Employee Climate Survey: what it is and how it has evolved over the years.
When we talk about climate, we tend to think about the weather. But the word climate can also refer to a company environment and how people feel working for that organization.
The first references to organizational climate date back to the early 1960s. The contribution of social psychology has been fundamental to determining what could influence the behavior of individuals in a given organizational context.
But have you ever wondered why it is of great importance to run a climate survey?
The research carried out over the years has demonstrated how a positive organizational climate of well-being and satisfaction generates better results, grows the sense of belonging to the company, improves collaboration and performance, and, finally, attracts talent.
The company climate is an effective way to measure the current sentiment of employees regarding the policies, decisions, and actions taken by employers and detect differences in the perception of some processes and procedures in place.
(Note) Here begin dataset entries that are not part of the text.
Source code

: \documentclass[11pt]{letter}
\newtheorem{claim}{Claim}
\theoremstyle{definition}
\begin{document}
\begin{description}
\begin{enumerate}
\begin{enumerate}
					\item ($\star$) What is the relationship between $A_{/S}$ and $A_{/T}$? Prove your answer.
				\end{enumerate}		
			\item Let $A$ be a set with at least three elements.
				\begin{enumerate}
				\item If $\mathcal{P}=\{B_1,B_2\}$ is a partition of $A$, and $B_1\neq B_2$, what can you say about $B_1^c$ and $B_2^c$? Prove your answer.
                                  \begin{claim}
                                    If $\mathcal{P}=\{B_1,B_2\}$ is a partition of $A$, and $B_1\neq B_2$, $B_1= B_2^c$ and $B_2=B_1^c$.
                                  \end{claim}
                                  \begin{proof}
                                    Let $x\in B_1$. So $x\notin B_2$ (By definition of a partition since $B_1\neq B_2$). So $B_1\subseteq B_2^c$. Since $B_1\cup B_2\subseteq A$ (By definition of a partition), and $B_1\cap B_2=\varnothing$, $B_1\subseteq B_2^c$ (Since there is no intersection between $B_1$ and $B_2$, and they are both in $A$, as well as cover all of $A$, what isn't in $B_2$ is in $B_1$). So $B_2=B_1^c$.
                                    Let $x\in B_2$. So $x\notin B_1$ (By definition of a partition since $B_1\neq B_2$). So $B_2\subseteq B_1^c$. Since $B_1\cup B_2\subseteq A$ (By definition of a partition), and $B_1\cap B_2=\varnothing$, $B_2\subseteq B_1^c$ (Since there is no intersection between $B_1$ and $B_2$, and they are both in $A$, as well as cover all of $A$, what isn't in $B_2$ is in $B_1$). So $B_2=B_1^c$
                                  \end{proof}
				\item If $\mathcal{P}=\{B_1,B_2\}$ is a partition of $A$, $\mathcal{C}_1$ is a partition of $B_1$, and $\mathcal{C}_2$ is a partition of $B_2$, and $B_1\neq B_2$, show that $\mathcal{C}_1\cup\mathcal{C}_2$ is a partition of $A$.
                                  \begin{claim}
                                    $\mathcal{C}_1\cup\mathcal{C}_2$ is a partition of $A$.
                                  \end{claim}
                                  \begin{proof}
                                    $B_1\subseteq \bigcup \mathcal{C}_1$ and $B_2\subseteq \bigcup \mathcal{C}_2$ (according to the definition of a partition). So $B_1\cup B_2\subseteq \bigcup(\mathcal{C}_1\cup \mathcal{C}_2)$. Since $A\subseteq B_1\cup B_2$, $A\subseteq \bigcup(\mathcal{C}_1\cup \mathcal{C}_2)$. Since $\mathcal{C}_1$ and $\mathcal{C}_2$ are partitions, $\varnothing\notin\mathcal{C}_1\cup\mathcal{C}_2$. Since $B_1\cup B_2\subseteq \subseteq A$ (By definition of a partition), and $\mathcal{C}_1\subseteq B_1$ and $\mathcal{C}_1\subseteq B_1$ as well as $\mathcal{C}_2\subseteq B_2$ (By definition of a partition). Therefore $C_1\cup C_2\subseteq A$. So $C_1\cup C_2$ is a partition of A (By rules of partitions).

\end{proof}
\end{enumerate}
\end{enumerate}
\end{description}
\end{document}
The company running such a survey must be willing to review its policies and procedures based on the results.
According to the report of the European Agency for Safety and Health at Work (2014), companies that do not pay attention to their corporate climate have 49% higher rates of accidents and errors in the workplace, and companies with poor well-being conditions have a higher absenteeism rate of about 37%.
A toxic organizational climate is also one of the direct causes of work-related stress, which affects 27% of workers, with negative consequences on personal health and performance in the company.
Climate Surveys are a powerful listening tool for companies, with which they can measure the effectiveness of their HR policies, drawing on direct feedback from their employees.
How can we measure organizational climate?
The employee Climate Survey is usually an anonymous questionnaire to the entire company population or some departments, based on the intended use. To achieve a high percentage of adoption and to be able to perform an optimal measurement, it is of fundamental importance to explain the purpose of the survey to all participants well in advance. Moreover, the climate survey must be only the first step of a much more ambitious project. And, most importantly, the implementation of actions based on the survey results must follow. The launch of a climate survey will inevitably generate an expectation, which, if disregarded, could result in a worsening of the organizational climate.
The launch of a Climate Survey is, therefore, a decision to make wisely. Companies that decide to ask their people for an opinion on some delicate issues, such as internal relations, meritocracy, and equity, must be willing to also implement corrective actions afterward based on the results.
How has the concept of the climate survey evolved in recent years?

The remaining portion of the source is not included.